Gabriela expuso dos de sus obras en el Distrito Federal en México y está analizando todas las posibilidades para cumplir con la invitación que recibió desde ese pequeño país de Europa, una de las cunas del arte mundial, como es Liechtenstein y sabe, ya lo presiente, que seguirá creciendo en este camino que eligió.

Los rostros de mujeres que pinta se destacan por sus labios, lo cual no es extraño porque por su profesión, la artista tartagalense comienza siempre sus obras por la boca.

"Yo me redescubrí como mujer, como artista plástica, perdí todos mis miedos y quiero transmitirles a todas las mujeres de mi pueblo (Gaby comenzó a dictar talleres en forma gratuita, en la zona periférica, precisamente de donde son los pacientes niños que atiende a diario) que si le ponés amor a lo que hacés, se pueden obtener grandes logros".

La artista plástica de Tartagal no desconoce lo difícil que resulta hoy en día en nuestro país vender una pintura y sus producciones -alrededor de 70 cuadros- no son la excepción.

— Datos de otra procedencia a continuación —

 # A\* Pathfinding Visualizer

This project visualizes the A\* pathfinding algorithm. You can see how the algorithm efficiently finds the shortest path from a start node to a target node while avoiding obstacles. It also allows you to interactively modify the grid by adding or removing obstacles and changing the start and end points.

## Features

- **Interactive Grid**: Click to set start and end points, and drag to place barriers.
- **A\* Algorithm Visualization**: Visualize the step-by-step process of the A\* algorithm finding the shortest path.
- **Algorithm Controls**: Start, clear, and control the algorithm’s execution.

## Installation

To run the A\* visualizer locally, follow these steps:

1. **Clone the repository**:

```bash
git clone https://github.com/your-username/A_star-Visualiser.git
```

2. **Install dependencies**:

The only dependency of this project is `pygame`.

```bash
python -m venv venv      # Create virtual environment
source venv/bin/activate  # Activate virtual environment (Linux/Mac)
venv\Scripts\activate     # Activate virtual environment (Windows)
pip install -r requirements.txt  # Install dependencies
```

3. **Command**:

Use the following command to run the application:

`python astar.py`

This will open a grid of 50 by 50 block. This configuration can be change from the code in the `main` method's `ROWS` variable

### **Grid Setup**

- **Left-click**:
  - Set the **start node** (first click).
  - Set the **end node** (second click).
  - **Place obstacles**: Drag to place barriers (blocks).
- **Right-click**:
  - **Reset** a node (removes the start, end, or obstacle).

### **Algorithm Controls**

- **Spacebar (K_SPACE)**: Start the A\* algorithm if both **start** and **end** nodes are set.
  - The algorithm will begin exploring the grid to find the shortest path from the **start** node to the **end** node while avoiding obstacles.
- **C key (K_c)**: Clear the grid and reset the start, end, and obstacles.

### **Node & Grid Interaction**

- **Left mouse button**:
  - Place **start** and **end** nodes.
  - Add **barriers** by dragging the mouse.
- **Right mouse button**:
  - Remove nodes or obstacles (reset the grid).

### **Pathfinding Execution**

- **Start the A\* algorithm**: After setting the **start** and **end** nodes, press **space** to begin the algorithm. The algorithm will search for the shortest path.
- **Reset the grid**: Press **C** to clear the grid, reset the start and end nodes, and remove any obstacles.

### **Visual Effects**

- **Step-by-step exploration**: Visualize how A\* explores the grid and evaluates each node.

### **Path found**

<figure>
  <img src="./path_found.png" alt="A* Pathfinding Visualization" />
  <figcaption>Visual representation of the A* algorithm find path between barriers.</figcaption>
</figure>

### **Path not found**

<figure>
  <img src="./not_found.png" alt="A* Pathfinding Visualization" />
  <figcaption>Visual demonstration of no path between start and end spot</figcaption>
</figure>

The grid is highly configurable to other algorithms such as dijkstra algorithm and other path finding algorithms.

"Me encantaría vivir del arte pero hoy en día, por la situación económica de nuestro país, es difícil pero seguiré en este camino que emprendí, que retomé hace unos pocos años poniéndole toda la dedicación y todo el amor y seguramente por mucho tiempo con esta misma temática de pintar rostros de mujeres porque no hago retratos de alguien en particular. Me gusta decir que las mujeres que yo pinto, un poco somos todas", reflexiona la artista plástica tartagalense que plantea un promisorio porvenir.